** Directions for this task **
A single number is required: how many lines in the data below contain "Best".

Dataset entries
********
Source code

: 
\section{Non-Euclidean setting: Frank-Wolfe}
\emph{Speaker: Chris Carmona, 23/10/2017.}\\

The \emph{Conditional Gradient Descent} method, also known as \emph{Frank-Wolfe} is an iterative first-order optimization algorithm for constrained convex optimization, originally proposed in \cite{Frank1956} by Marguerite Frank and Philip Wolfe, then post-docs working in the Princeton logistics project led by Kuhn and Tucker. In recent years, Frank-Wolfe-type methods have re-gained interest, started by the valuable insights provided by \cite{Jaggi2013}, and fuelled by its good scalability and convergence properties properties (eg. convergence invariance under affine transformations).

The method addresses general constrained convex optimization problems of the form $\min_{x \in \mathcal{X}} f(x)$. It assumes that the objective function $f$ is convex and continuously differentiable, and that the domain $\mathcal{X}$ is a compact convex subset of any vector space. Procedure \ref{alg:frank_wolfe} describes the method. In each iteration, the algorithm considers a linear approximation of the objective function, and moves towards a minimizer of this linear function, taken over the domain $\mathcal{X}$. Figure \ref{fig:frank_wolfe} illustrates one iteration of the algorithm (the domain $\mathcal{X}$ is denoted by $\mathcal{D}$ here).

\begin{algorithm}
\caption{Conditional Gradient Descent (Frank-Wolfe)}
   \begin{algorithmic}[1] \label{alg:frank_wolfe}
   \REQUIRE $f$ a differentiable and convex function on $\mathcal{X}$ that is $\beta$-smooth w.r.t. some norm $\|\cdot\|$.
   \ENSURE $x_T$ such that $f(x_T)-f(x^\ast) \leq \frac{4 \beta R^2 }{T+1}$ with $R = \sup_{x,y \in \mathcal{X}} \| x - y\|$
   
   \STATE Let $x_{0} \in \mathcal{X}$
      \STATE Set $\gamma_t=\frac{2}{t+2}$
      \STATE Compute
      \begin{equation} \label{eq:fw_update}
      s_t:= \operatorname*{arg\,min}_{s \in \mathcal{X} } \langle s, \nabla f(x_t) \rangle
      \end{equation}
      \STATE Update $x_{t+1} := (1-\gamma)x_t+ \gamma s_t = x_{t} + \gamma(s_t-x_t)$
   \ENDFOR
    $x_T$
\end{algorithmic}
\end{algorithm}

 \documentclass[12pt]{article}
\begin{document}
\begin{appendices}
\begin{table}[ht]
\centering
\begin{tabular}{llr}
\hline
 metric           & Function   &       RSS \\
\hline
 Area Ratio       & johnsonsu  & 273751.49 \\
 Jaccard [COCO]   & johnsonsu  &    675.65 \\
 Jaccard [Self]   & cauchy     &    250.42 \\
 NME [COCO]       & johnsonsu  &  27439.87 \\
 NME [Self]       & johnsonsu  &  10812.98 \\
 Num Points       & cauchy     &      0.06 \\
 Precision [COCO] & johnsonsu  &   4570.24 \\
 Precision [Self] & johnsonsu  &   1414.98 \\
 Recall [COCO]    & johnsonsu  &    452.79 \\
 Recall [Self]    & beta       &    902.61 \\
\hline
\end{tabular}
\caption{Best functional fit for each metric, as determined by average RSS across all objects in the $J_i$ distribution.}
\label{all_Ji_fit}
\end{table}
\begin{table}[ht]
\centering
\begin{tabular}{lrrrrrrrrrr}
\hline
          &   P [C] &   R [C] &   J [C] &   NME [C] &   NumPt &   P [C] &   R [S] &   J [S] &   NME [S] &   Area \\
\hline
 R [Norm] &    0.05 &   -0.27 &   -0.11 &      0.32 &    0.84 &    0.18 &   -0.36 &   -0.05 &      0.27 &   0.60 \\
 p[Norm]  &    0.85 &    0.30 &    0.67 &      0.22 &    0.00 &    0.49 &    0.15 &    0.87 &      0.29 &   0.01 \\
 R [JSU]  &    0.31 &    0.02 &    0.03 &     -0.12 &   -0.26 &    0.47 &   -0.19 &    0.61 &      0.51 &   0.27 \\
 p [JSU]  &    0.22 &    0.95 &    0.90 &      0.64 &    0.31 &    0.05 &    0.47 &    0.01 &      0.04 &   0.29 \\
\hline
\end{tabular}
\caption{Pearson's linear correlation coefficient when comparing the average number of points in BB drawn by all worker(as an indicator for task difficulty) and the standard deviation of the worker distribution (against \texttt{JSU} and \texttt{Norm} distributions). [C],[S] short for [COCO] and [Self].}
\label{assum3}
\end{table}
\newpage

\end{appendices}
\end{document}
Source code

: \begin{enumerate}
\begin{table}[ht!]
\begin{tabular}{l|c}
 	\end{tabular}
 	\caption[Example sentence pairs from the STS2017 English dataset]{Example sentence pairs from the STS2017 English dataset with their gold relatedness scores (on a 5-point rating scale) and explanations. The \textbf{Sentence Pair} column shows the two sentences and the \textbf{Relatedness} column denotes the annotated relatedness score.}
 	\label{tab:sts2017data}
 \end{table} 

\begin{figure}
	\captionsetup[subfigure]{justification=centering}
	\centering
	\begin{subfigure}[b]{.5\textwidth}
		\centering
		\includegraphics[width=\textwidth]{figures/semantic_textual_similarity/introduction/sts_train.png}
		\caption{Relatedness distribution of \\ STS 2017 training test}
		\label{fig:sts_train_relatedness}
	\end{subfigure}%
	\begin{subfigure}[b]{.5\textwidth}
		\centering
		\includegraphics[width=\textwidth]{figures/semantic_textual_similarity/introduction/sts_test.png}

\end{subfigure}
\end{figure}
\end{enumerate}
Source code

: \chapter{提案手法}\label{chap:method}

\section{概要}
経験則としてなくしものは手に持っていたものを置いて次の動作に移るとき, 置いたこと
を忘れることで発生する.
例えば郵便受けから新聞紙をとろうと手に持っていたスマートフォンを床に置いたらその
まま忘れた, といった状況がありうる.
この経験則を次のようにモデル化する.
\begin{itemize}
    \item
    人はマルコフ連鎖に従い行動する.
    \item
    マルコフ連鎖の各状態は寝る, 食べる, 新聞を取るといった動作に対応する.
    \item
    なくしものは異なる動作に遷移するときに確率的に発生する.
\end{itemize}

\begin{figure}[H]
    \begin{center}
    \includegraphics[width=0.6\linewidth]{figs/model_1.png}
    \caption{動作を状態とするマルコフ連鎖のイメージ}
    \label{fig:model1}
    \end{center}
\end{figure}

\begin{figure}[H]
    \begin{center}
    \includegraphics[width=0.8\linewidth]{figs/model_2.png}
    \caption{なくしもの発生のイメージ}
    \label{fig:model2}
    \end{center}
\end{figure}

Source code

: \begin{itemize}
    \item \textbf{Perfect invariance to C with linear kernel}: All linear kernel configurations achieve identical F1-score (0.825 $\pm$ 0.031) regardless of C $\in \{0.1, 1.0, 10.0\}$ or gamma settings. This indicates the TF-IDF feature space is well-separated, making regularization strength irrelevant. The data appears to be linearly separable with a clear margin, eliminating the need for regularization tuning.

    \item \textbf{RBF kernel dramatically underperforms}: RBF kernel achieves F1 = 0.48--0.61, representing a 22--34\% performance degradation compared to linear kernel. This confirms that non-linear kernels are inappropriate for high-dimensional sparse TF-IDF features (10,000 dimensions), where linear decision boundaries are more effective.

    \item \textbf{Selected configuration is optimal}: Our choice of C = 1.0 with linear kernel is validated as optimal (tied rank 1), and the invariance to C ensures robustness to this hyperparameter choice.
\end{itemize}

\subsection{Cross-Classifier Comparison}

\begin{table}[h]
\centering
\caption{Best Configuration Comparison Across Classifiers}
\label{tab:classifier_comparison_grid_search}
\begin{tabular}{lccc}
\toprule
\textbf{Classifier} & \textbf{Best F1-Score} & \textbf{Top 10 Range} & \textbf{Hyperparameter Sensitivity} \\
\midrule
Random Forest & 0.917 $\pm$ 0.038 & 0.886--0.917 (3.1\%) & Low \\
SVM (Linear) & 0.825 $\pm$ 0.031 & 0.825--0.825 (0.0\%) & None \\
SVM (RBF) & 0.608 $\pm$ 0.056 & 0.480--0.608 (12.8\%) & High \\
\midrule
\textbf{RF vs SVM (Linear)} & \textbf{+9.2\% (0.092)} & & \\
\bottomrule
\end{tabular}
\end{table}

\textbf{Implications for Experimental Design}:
********
** Task result **
3